In de vee-industrie lopen biggetjes het risico om geplet te worden door hun moeder. Vooral in de eerste week na de geboorte sterven veel biggen omdat de zeug op ze gaat liggen. Dit gebeurt niet omdat de zeug een slechte moeder is, maar omdat ze op geen enkele manier haar moedergedrag kan uiten. Een onrustige zeug van 300 kilo staat opgesloten in een kooi waarin ze zich niet kan omdraaien. Toch moet ze elke keer als ze gaat zitten of liggen haar biggen – die nauwelijks meer dan een kilo wegen – in de gaten houden.
Geboren in een krap, kaal hok
Zeugen zijn van nature zorgzame moeders. Een zwangere zeug bouwt voor de bevalling een warm nest voor haar biggen. Als de biggen nog klein zijn, is de zeug extra voorzichtig als ze in het nest gaat liggen. Ze communiceert met ze door te snuffelen, te knorren en de biggen zachtjes aan de kant te duwen met haar snuit. Zo houdt een moedervarken goed in de gaten waar de biggen zijn voordat ze langzaam gaat liggen.
In de vee-industrie worden biggen geboren in een kaal, betonnen hok. De zeug staat opgesloten in een kraamkooi, waarin ze nauwelijks kan bewegen. Communiceren met haar biggen wordt een stuk moeilijker als de zeug zich niet eens kan omdraaien. Ook voorzichtig gaan liggen en snel weer opstaan als een big gilt gaat niet in een kooi.
Steeds meer (zwakke) biggen
In de vee-industrie krijgt een zeug onnatuurlijk veel biggen. In plaats van vijf biggen per worp zoals het wilde zwijn, krijgen zeugen nu al zestien biggen per worp. Een moedervarken moet dus drie keer zoveel biggen in de gaten houden. Bovendien zijn veel biggen te zwak om haar snel te ontwijken als ze gaat liggen. Want hoe meer biggetjes een zeug in één keer krijgt, hoe meer kleine, zwakke biggen ertussen zitten.

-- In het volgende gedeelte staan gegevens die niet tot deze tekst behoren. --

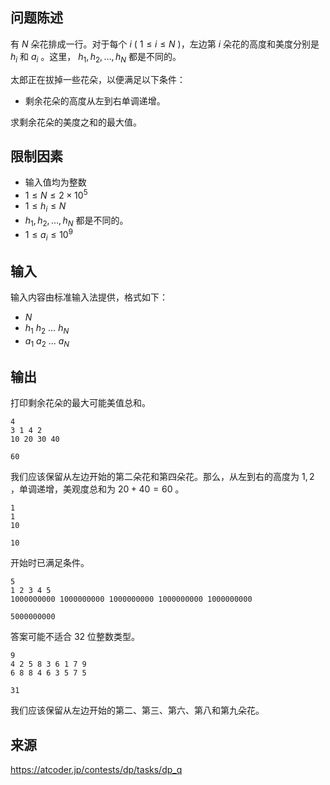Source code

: ## 问题陈述

有 $N$ 朵花排成一行。对于每个 $i$ ( $1 \leq i \leq N$ )，左边第 $i$ 朵花的高度和美度分别是 $h_i$ 和 $a_i$ 。这里， $h_1, h_2, \ldots, h_N$ 都是不同的。

太郎正在拔掉一些花朵，以便满足以下条件：

- 剩余花朵的高度从左到右单调递增。

求剩余花朵的美度之和的最大值。

## 限制因素

- 输入值均为整数
- $1 \leq N \leq 2 × 10^5$
- $1 \leq h_i \leq N$
- $h_1, h_2, \ldots, h_N$ 都是不同的。
- $1 \leq a_i \leq 10^9$ 

## 输入

输入内容由标准输入法提供，格式如下：

- $N$
- $h_1$ $h_2$ $\ldots$ $h_N$
- $a_1$ $a_2$ $\ldots$ $a_N$


## 输出

打印剩余花朵的最大可能美值总和。

```input1
4
3 1 4 2
10 20 30 40
``` 

```output1
60
```

我们应该保留从左边开始的第二朵花和第四朵花。那么，从左到右的高度为 $1, 2$ ，单调递增，美观度总和为 $20 + 40 = 60$ 。

```input2
1
1
10
``` 

```output2
10
```

开始时已满足条件。

```input3
5
1 2 3 4 5
1000000000 1000000000 1000000000 1000000000 1000000000
``` 

```output3
5000000000
```

答案可能不适合 32 位整数类型。


```input4
9
4 2 5 8 3 6 1 7 9
6 8 8 4 6 3 5 7 5
``` 


```output4
31
```

我们应该保留从左边开始的第二、第三、第六、第八和第九朵花。

## 来源

https://atcoder.jp/contests/dp/tasks/dp_q

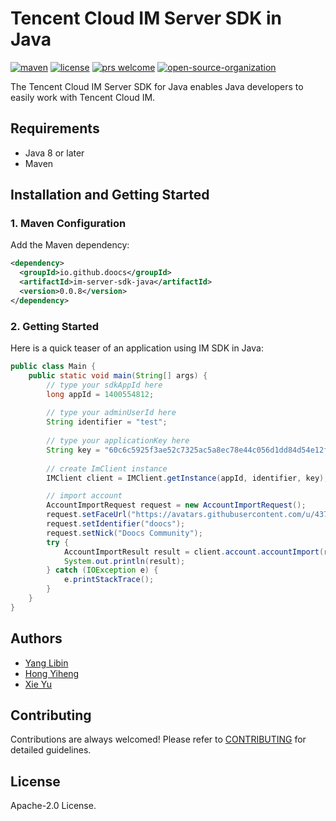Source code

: # Tencent Cloud IM Server SDK in Java

<a href="https://search.maven.org/artifact/io.github.doocs/im-server-sdk-java"><img src="https://img.shields.io/maven-metadata/v?color=42b883&metadataUrl=https%3A%2F%2Frepo1.maven.org%2Fmaven2%2Fio%2Fgithub%2Fdoocs%2Fim-server-sdk-java%2Fmaven-metadata.xml&style=flat-square" alt="maven"></a>
<a href="https://github.com/doocs/qcloud-im-server-sdk-java/blob/main/LICENSE"><img src="https://img.shields.io/github/license/doocs/qcloud-im-server-sdk-java?color=42b883&style=flat-square" alt="license"></a>
<a href="https://github.com/doocs/qcloud-im-server-sdk-java/pulls"><img src="https://img.shields.io/badge/prs-welcome-42b883?style=flat-square" alt="prs welcome"></a>
<a href="https://doocs.github.io/#/?id=how-to-join"><img src="https://img.shields.io/badge/organization-join%20us-42b883?style=flat-square" alt="open-source-organization"></a>

The Tencent Cloud IM Server SDK for Java enables Java developers to easily work with Tencent Cloud IM.

## Requirements

- Java 8 or later
- Maven

## Installation and Getting Started

### 1. Maven Configuration

Add the Maven dependency:

```xml
<dependency>
  <groupId>io.github.doocs</groupId>
  <artifactId>im-server-sdk-java</artifactId>
  <version>0.0.8</version>
</dependency>
```

### 2. Getting Started

Here is a quick teaser of an application using IM SDK in Java:

```java
public class Main {
    public static void main(String[] args) {
        // type your sdkAppId here
        long appId = 1400554812;
        
        // type your adminUserId here
        String identifier = "test";
        
        // type your applicationKey here
        String key = "60c6c5925f3ae52c7325ac5a8ec78e44c056d1dd84d54e12ffa39911267a2a70";
        
        // create ImClient instance
        IMClient client = IMClient.getInstance(appId, identifier, key);

        // import account
        AccountImportRequest request = new AccountImportRequest();
        request.setFaceUrl("https://avatars.githubusercontent.com/u/43716716?s=200&v=4");
        request.setIdentifier("doocs");
        request.setNick("Doocs Community");
        try {
            AccountImportResult result = client.account.accountImport(request);
            System.out.println(result);
        } catch (IOException e) {
            e.printStackTrace();
        }
    }
}
```

## Authors

- [Yang Libin](https://github.com/yanglbme)
- [Hong Yiheng](https://github.com/hongyiheng)
- [Xie Yu](https://github.com/YXxy1002)

## Contributing

Contributions are always welcomed! Please refer to [CONTRIBUTING](./CONTRIBUTING.md) for detailed guidelines.

## License

Apache-2.0 License.
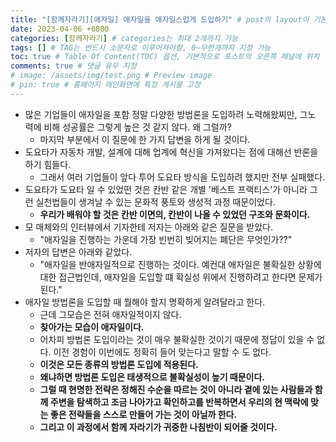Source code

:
 ```yaml
---
title: "[함께자라기][애자일] 애자일을 애자일스럽게 도입하기" # post의 layout이 기본적으로 post로 설정되어있어서 Front Matter에 따로 layout변수를 만들어 주지 않아도 됨
date: 2023-04-06 +0800
categories: [함께자라기] # categories는 최대 2개까지 가능
tags: [] # TAG는 반드시 소문자로 이루어져야함, 0~무한개까지 지정 가능
toc: true # Table Of Content(TOC) 옵션, 기본적으로 포스트의 오른쪽 패널에 위치
comments: true # 댓글 유무 지정
# image: /assets/img/test.png # Preview image
# pin: true # 홈페이지 메인화면에 특정 게시물 고정
---
```


- 많은 기업들이 애자일을 포함 정말 다양한 방법론을 도입하려 노력해왔찌만, 그노 력에 비해 성공률은 그렇게 높은 것 같지 않다. 왜 그럴까?
  - 마지막 부분에서 이 질문에 한 가지 답변을 하게 될 것이다.
- 도요타가 자동차 개발, 설계에 대해 업계에 혁신을 가져왔다는 점에 대해선 반론을 하기 힘들다.
  - 그래서 여러 기업들이 앞다 투어 도요타 방식을 도입하려 했지만 전부 실패했다.
- 도요타가 도요타 일 수 있었떤 것은 칸반 같은 개별 '베스트 프랙티스'가 아니라 그런 실천법들이 생겨날 수 있는 문화적 풍토와 생성적 과정 때문이었다.
  - <b>우리가 배워야 할 것은 칸반 이면의, 칸반이 나올 수 있었던 구조와 문화이다.</b>
- 모 매체와의 인터뷰에서 기자한테 저자는 아래와 같은 질문을 받았다.
  - "애자일을 진행하는 가운데 가장 빈번히 빚어지는 폐단은 무엇인가??"
- 저자의 답변은 아래와 같았다.
  - "애자일을 반애자일적으로 진행하는 것이다. 예컨대 애자일은 불확실한 상황에 대한 접근법인데, 애자일을 도입할 떄 확실성 위에서 진행하려고 한다면 문제가 된다."
- 애자일 방법론을 도입할 때 뭘해야 할지 명확하게 알려달라고 한다.
  - 근데 그모습은 전혀 애자일적이지 않다.
  - <b>찾아가는 모습이 애자일이다.</b>
  - 어차피 방법론 도입이라는 것이 매우 불확실한 것이기 때문에 정답이 있을 수 없다. 이전 경험이 이번에도 정확히 들어 맞는다고 말할 수 도 없다.
  - <b>이것은 모든 종류의 방법론 도입에 적용된다.</b>
  - <b>왜냐하면 방법론 도입은 태생적으로 불확실성이 높기 때문이다.</b>
  - <b>그럴 때 현명한 전략은 정해진 수순을 따르는 것이 아니라 곁에 있는 사람들과 함께 주변을 탐색하고 조금 나아가고 확인하고를 반복하면서 우리의 현 맥락에 맞는 좋은 전략들을 스스로 만들어 가는 것이 아닐까 한다.</b>
  - <b>그리고 이 과정에서 함께 자라기가 귀중한 나침반이 되어줄 것이다.</b>
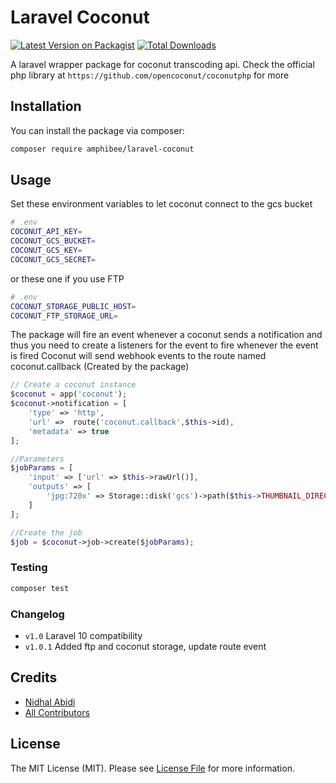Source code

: # Laravel Coconut

[![Latest Version on Packagist](https://img.shields.io/packagist/v/nidhalkratos/laravel-coconut-v2.svg?style=flat-square)](https://packagist.org/packages/nidhalkratos/laravel-coconut-v2)
[![Total Downloads](https://img.shields.io/packagist/dt/nidhalkratos/laravel-coconut-v2.svg?style=flat-square)](https://packagist.org/packages/nidhalkratos/laravel-coconut-v2)

A laravel wrapper package for coconut transcoding api. 
Check the official php library at `https://github.com/opencoconut/coconutphp` for more

## Installation

You can install the package via composer:

```bash
composer require amphibee/laravel-coconut
```

## Usage
Set these environment variables to let coconut connect to the gcs bucket
```bash
# .env
COCONUT_API_KEY=
COCONUT_GCS_BUCKET=
COCONUT_GCS_KEY=
COCONUT_GCS_SECRET=
```

or these one if you use FTP
```bash
# .env
COCONUT_STORAGE_PUBLIC_HOST=
COCONUT_FTP_STORAGE_URL=
```


The package will fire an event whenever a coconut sends a notification
and thus you need to create a listeners for the event to fire whenever the event is fired
Coconut will send webhook events to the route named coconut.callback (Created by the package)

```php
// Create a coconut instance
$coconut = app('coconut');
$coconut->notification = [
    'type' => 'http',
    'url' =>  route('coconut.callback',$this->id),
    'metadata' => true
];

//Parameters
$jobParams = [
    'input' => ['url' => $this->rawUrl()],
    'outputs' => [
        'jpg:720x' => Storage::disk('gcs')->path($this->THUMBNAIL_DIRECTORY_PATH . $this->id . '.jpg') 
    ]
];

//Create the job
$job = $coconut->job->create($jobParams);

```



### Testing

```bash
composer test
```

### Changelog

- `v1.0` Laravel 10 compatibility
- `v1.0.1` Added ftp and coconut storage, update route event

## Credits

-   [Nidhal Abidi](https://github.com/nidhalkratos)
-   [All Contributors](../../contributors)

## License

The MIT License (MIT). Please see [License File](LICENSE.md) for more information.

Geef zeugen de ruimte om moeder te zijn
Zeugen zijn geweldige moeders, maar ze moeten wel de kans krijgen om voor gezonde, sterke biggen te zorgen. Het fokken van zeugen om steeds meer biggen te krijgen, moet daarom stoppen. Daarnaast kan een zeug in een kraamkooi onmogelijk haar moedergedrag uiten. Wat een moedervarken wél nodig heeft is genoeg ruimte om haar te biggen te vermijden als ze gaat liggen. En een flink pak stro om in alle rust een veilig nest te bouwen.